Scan the listing below and copy each line holding the word "yarn".

------------------------------------------------

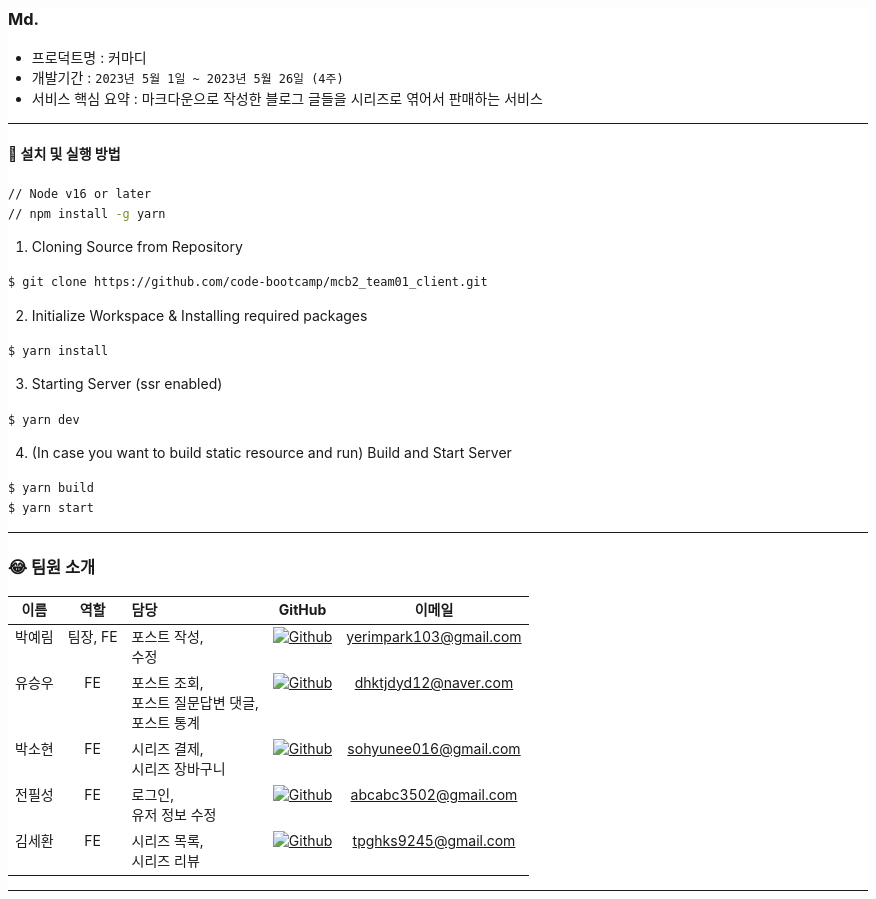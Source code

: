 ### Md.

* 프로덕트명 : 커마디
* 개발기간 : `2023년 5월 1일 ~ 2023년 5월 26일 (4주)`
* 서비스 핵심 요약 : 마크다운으로 작성한 블로그 글들을 시리즈로 엮어서 판매하는 서비스

------

#### 📄 설치 및 실행 방법

```bash
// Node v16 or later
// npm install -g yarn
```

1. Cloning Source from Repository

```bash
$ git clone https://github.com/code-bootcamp/mcb2_team01_client.git
```

2. Initialize Workspace & Installing required packages

```bash
$ yarn install
```

3. Starting Server (ssr enabled)

```bash
$ yarn dev
```

4. (In case you want to build static resource and run) Build and Start Server

```bash
$ yarn build
$ yarn start
```


------

### 😂 팀원 소개

|  이름  |   역할   | 담당                                                       |                            GitHub                            |         이메일         |
| :----: | :------: | :--------------------------------------------------------- | :----------------------------------------------------------: | :--------------------: |
| 박예림 | 팀장, FE | 포스트 작성, <br />수정                                    | [![Github](https://img.shields.io/badge/GitHub-100000?style=for-the-badge&logo=github&logoColor=white)](https://github.com/yerimpark103) | yerimpark103@gmail.com |
| 유승우 |    FE    | 포스트 조회, <br />포스트 질문답변 댓글, <br />포스트 통계 | [![Github](https://img.shields.io/badge/GitHub-100000?style=for-the-badge&logo=github&logoColor=white)](https://github.com/berenickt) |  dhktjdyd12@naver.com  |
| 박소현 |    FE    | 시리즈 결제, <br />시리즈 장바구니                         | [![Github](https://img.shields.io/badge/GitHub-100000?style=for-the-badge&logo=github&logoColor=white)](https://github.com/ParkSohyunee) | sohyunee016@gmail.com  |
| 전필성 |    FE    | 로그인, <br />유저 정보 수정                               | [![Github](https://img.shields.io/badge/GitHub-100000?style=for-the-badge&logo=github&logoColor=white)](https://github.com/jeonpilseong) |  abcabc3502@gmail.com  |
| 김세환 |    FE    | 시리즈 목록, <br />시리즈 리뷰                             | [![Github](https://img.shields.io/badge/GitHub-100000?style=for-the-badge&logo=github&logoColor=white)](https://github.com/dragonfruitlemonade) |  tpghks9245@gmail.com  |

------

------------------------------------------------

Solution for this problem:
// npm install -g yarn
$ yarn install
$ yarn dev
$ yarn build
$ yarn start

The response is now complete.